Y es que, no nos engañemos, yo he sido siempre mucho de no dar un palo al agua y mucho más de pensar que de doblar el lomo y escalar cordilleras. Ocurre, sin embargo, que, salvo que tengas la dicha de nacer infanta o dispongas del carnet de un partido político no es probable que encuentres nadie dispuesto a abonarte un sueldo a cambio de no hacer nada, así que me he resignado a trabajar como quien acepta una maldición bíblica: con sobriedad y sin entusiasmo.

Mi aproximación al hecho laboral consiste en hacerlo lo mejor posible (para que nadie te reproche nada y para no tener que desandar lo andado) y en hacerlo lo antes que pueda (porque cuanto antes acabes antes descansas).
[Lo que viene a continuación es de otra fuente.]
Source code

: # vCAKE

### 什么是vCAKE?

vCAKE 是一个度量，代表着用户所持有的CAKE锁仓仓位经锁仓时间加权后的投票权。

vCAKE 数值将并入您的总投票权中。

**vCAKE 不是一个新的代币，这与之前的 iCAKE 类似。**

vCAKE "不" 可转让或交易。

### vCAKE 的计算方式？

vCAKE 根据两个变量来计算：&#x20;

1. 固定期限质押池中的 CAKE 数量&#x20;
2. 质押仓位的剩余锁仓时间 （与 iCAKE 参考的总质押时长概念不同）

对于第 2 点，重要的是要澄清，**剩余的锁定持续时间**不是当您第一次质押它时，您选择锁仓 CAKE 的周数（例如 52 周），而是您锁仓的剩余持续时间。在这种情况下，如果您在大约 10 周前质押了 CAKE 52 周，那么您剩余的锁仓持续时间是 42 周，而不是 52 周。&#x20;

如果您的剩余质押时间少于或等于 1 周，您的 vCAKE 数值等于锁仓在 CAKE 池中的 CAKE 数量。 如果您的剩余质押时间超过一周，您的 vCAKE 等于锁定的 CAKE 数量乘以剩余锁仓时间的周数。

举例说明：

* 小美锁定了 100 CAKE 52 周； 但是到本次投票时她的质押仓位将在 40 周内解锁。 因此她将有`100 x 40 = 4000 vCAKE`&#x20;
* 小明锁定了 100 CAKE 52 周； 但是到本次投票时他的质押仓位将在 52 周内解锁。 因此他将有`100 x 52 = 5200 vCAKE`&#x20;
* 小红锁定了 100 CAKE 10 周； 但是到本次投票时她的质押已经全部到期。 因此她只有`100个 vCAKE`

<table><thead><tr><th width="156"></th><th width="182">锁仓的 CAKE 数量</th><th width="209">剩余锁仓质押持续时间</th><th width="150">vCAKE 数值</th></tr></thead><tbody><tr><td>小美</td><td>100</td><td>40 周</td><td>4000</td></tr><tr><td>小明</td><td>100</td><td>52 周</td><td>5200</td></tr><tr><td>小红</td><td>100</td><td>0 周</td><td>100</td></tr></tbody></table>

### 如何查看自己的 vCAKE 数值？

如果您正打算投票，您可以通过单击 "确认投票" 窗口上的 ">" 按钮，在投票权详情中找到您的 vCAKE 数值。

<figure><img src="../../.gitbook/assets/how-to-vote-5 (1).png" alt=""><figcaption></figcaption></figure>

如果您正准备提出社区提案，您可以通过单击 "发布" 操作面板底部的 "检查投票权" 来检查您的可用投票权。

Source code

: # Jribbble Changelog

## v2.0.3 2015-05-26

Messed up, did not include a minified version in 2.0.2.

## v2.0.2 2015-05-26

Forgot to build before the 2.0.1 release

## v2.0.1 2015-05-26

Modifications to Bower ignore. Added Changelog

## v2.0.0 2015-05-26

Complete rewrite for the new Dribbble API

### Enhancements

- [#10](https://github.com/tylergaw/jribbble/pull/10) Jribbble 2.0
A primera vista esa actitud resulta engañosa porque puede confundirse con la laboriosidad, pero se trata sólo de un mecanismo de supervivencia, de una estrategia adaptativa con la que afronto la inexorabilidad de esa plaga llamada trabajo que me acecha cada lunes a las ocho de la mañana.

Por lo demás procuro desgastar poco la cabeza y, aún así, lo hago mucho más de lo que debería. En esto tengo mucho margen de mejora y me gustaría ser capaz de ir dejándola en blanco hasta que no me afectara casi nada de lo que ocurre en el mundo exterior, y alcanzar así ese refinado estatus que las tribus indias reservan para algunos de sus miembros, esas criaturas del señor a los que los demás llaman locos porque su reino ya no es -o quizás nunca fue- de este mundo. 
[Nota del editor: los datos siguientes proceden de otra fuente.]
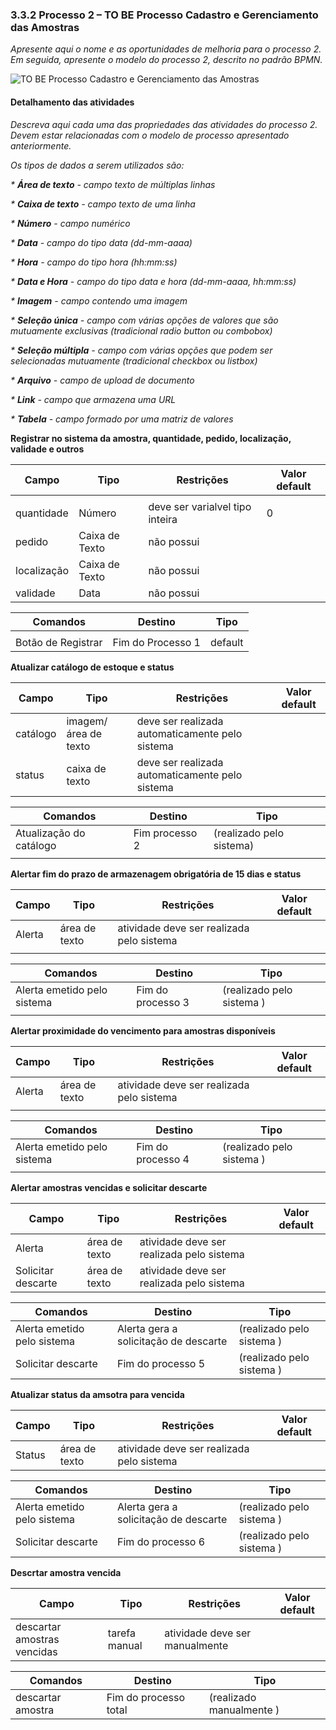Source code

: ### 3.3.2 Processo 2 – TO BE Processo Cadastro e Gerenciamento das Amostras
 
_Apresente aqui o nome e as oportunidades de melhoria para o processo 2. 
Em seguida, apresente o modelo do processo 2, descrito no padrão BPMN._

![TO BE Processo Cadastro e Gerenciamento das Amostras](../images/process.png "Modelo BPMN do Processo 2.")


#### Detalhamento das atividades

_Descreva aqui cada uma das propriedades das atividades do processo 2. 
Devem estar relacionadas com o modelo de processo apresentado anteriormente._

_Os tipos de dados a serem utilizados são:_

_* **Área de texto** - campo texto de múltiplas linhas_

_* **Caixa de texto** - campo texto de uma linha_

_* **Número** - campo numérico_

_* **Data** - campo do tipo data (dd-mm-aaaa)_

_* **Hora** - campo do tipo hora (hh:mm:ss)_

_* **Data e Hora** - campo do tipo data e hora (dd-mm-aaaa, hh:mm:ss)_

_* **Imagem** - campo contendo uma imagem_

_* **Seleção única** - campo com várias opções de valores que são mutuamente exclusivas (tradicional radio button ou combobox)_

_* **Seleção múltipla** - campo com várias opções que podem ser selecionadas mutuamente (tradicional checkbox ou listbox)_

_* **Arquivo** - campo de upload de documento_

_* **Link** - campo que armazena uma URL_

_* **Tabela** - campo formado por uma matriz de valores_

**Registrar no sistema da amostra, quantidade, pedido, localização, validade e outros**

| **Campo**       | **Tipo**         | **Restrições** | **Valor default** |
| ---             | ---              | ---            | ---               |
|   |                  |                |                   |
| quantidade     | Número  | deve ser varialvel tipo inteira |           0     |
| pedido           | Caixa de Texto   | não possui |           |
| localização          | Caixa de Texto   | não possui |           |
| validade        | Data  | não possui |           |

| **Comandos**         |  **Destino**                   | **Tipo** |
| ---                  | ---                            | ---               |
|      |                                |                   |
| Botão de Registrar              | Fim do Processo 1              | default           |


**Atualizar catálogo de estoque e status**

| **Campo**       | **Tipo**         | **Restrições** | **Valor default** |
| ---             | ---              | ---            | ---               |
| catálogo | imagem/área de texto  |      deve ser realizada automaticamente pelo sistema     |                   |
|  status            |   caixa de texto          |     deve ser realizada automaticamente pelo sistema         |                   |

| **Comandos**         |  **Destino**                   | **Tipo**          |
| ---                  | ---                            | ---               |
| Atualização do catálogo | Fim processo 2  | (realizado pelo sistema) |
|                      |                                |                   |


**Alertar fim do prazo de armazenagem obrigatória de 15 dias e status**

| **Campo**       | **Tipo**         | **Restrições** | **Valor default** |
| ---             | ---              | ---            | ---               |
| Alerta | área de texto  |atividade deve ser realizada pelo sistema|                   |
|                 |                  |                |                   |

| **Comandos**         |  **Destino**                   | **Tipo**          |
| ---                  | ---                            | ---               |
| Alerta emetido pelo sistema | Fim do processo 3 | (realizado pelo sistema  ) |
|                      |                                |                   |

**Alertar proximidade do vencimento para amostras disponíveis**

| **Campo**       | **Tipo**         | **Restrições** | **Valor default** |
| ---             | ---              | ---            | ---               |
| Alerta | área de texto  |atividade deve ser realizada pelo sistema|                   |
|                 |                  |                |                   |

| **Comandos**         |  **Destino**                   | **Tipo**          |
| ---                  | ---                            | ---               |
| Alerta emetido pelo sistema | Fim do processo 4 | (realizado pelo sistema  ) |
|                      |                                |                   |

**Alertar amostras vencidas e solicitar descarte**

| **Campo**       | **Tipo**         | **Restrições** | **Valor default** |
| ---             | ---              | ---            | ---               |
| Alerta | área de texto  |atividade deve ser realizada pelo sistema|                   |
|  Solicitar descarte               |     área de texto             |      atividade deve ser realizada pelo sistema          |                   |

| **Comandos**         |  **Destino**                   | **Tipo**          |
| ---                  | ---                            | ---               |
| Alerta emetido pelo sistema | Alerta gera a solicitação de descarte | (realizado pelo sistema  ) |
|      Solicitar descarte                 |         Fim do processo 5                       |      (realizado pelo sistema  )             |

**Atualizar status da amsotra para vencida**

| **Campo**       | **Tipo**         | **Restrições** | **Valor default** |
| ---             | ---              | ---            | ---               |
| Status | área de texto  |atividade deve ser realizada pelo sistema|                   |


| **Comandos**         |  **Destino**                   | **Tipo**          |
| ---                  | ---                            | ---               |
| Alerta emetido pelo sistema | Alerta gera a solicitação de descarte | (realizado pelo sistema  ) |
|      Solicitar descarte                 |         Fim do processo 6                       |      (realizado pelo sistema  )             |

**Descrtar amostra vencida**

| **Campo**       | **Tipo**         | **Restrições** | **Valor default** |
| ---             | ---              | ---            | ---               |
| descartar amostras vencidas| tarefa manual  |atividade deve ser manualmente|                   |


| **Comandos**         |  **Destino**                   | **Tipo**          |
| ---                  | ---                            | ---               |
| descartar amostra | Fim do processo total| (realizado manualmente ) |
Reconocer esto resulta hoy poco menos que suicida porque hemos alcanzado un deplorable estado de cosas en el que todo el mundo se queja constantemente de lo mucho que trabaja (olvidando el hecho de que quejarse, salvo cuando te acaba de atropellar un tren, es de mala educación); una sociedad febril y caótica en la que tratar de no hacer nada y, lo que es peor, conseguirlo de vez en cuando, resulta sospechosísimo y hasta culpable, como traficar con drogas o pegarle con un calcetín sucio a tu suegra. Aquejados por el síndrome del hamster todos nos esforzamos en hacer cosas y más cosas o aparentar que las hacemos, como si con eso bastara para escapar de la rueda, como si a base de hacer y deshacer estuviéramos más cerca de alguna salida, de alguna verdad (aunque sea provisional) o de vivir un poco mejor y ser más felices.
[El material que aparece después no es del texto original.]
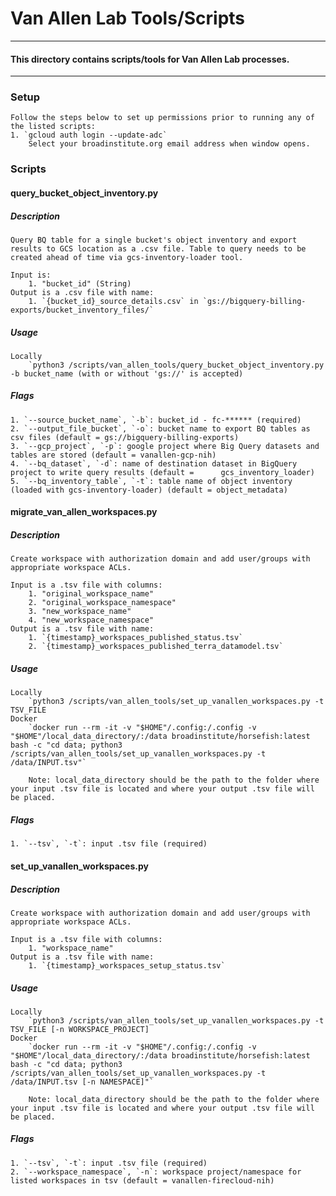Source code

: # Van Allen Lab Tools/Scripts

------------------------
#### This directory contains scripts/tools for Van Allen Lab processes.
------------------------

### Setup
    Follow the steps below to set up permissions prior to running any of the listed scripts:
    1. `gcloud auth login --update-adc`
        Select your broadinstitute.org email address when window opens.

### Scripts

#### **query_bucket_object_inventory.py**
##### Description
    Query BQ table for a single bucket's object inventory and export results to GCS location as a .csv file. Table to query needs to be created ahead of time via gcs-inventory-loader tool.
    
    Input is:
        1. "bucket_id" (String)
    Output is a .csv file with name:
        1. `{bucket_id}_source_details.csv` in `gs://bigquery-billing-exports/bucket_inventory_files/`
##### Usage
    Locally
        `python3 /scripts/van_allen_tools/query_bucket_object_inventory.py -b bucket_name (with or without 'gs://' is accepted)

##### Flags
    1. `--source_bucket_name`, `-b`: bucket_id - fc-****** (required)
    2. `--output_file_bucket`, `-o`: bucket name to export BQ tables as csv files (default = gs://bigquery-billing-exports)
    3. `--gcp_project`, `-p`: google project where Big Query datasets and tables are stored (default = vanallen-gcp-nih)
    4. `--bq_dataset`, `-d`: name of destination dataset in BigQuery project to write query results (default =      gcs_inventory_loader)
    5. `--bq_inventory_table`, `-t`: table name of object inventory (loaded with gcs-inventory-loader) (default = object_metadata)


#### **migrate_van_allen_workspaces.py**
##### Description
    Create workspace with authorization domain and add user/groups with appropriate workspace ACLs. 
    
    Input is a .tsv file with columns:
        1. "original_workspace_name"
        2. "original_workspace_namespace"
        3. "new_workspace_name"
        4. "new_workspace_namespace"
    Output is a .tsv file with name:
        1. `{timestamp}_workspaces_published_status.tsv`
        2. `{timestamp}_workspaces_published_terra_datamodel.tsv`
##### Usage
    Locally
        `python3 /scripts/van_allen_tools/set_up_vanallen_workspaces.py -t TSV_FILE
    Docker
        `docker run --rm -it -v "$HOME"/.config:/.config -v "$HOME"/local_data_directory/:/data broadinstitute/horsefish:latest bash -c "cd data; python3 /scripts/van_allen_tools/set_up_vanallen_workspaces.py -t /data/INPUT.tsv"`

        Note: local_data_directory should be the path to the folder where your input .tsv file is located and where your output .tsv file will be placed.
##### Flags
    1. `--tsv`, `-t`: input .tsv file (required)


#### **set_up_vanallen_workspaces.py**
##### Description
    Create workspace with authorization domain and add user/groups with appropriate workspace ACLs. 
    
    Input is a .tsv file with columns:
        1. "workspace_name"
    Output is a .tsv file with name:
        1. `{timestamp}_workspaces_setup_status.tsv`
##### Usage
    Locally
        `python3 /scripts/van_allen_tools/set_up_vanallen_workspaces.py -t TSV_FILE [-n WORKSPACE_PROJECT]
    Docker
        `docker run --rm -it -v "$HOME"/.config:/.config -v "$HOME"/local_data_directory/:/data broadinstitute/horsefish:latest bash -c "cd data; python3 /scripts/van_allen_tools/set_up_vanallen_workspaces.py -t /data/INPUT.tsv [-n NAMESPACE]"`

        Note: local_data_directory should be the path to the folder where your input .tsv file is located and where your output .tsv file will be placed.
##### Flags
    1. `--tsv`, `-t`: input .tsv file (required)
    2. `--workspace_namespace`, `-n`: workspace project/namespace for listed workspaces in tsv (default = vanallen-firecloud-nih)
Naturalmente, no es así, pero quien puede darse cuenta estando tan ocupado...



PD. Si alguna vez soy visto, por poner un ejemplo, haciendo el mal llamado Camino de Santiago a pie por las tórridas llanuras de la estepa castellana, durmiendo en albergues de mala muerte y comiendo a deshora lo que el azar del camino me provea, mis familiares y amigos sabrán que ha llegado el momento de promover sin más dilación mi internamento psiquiátrico. Y así lo dejo por escrito, para que conste.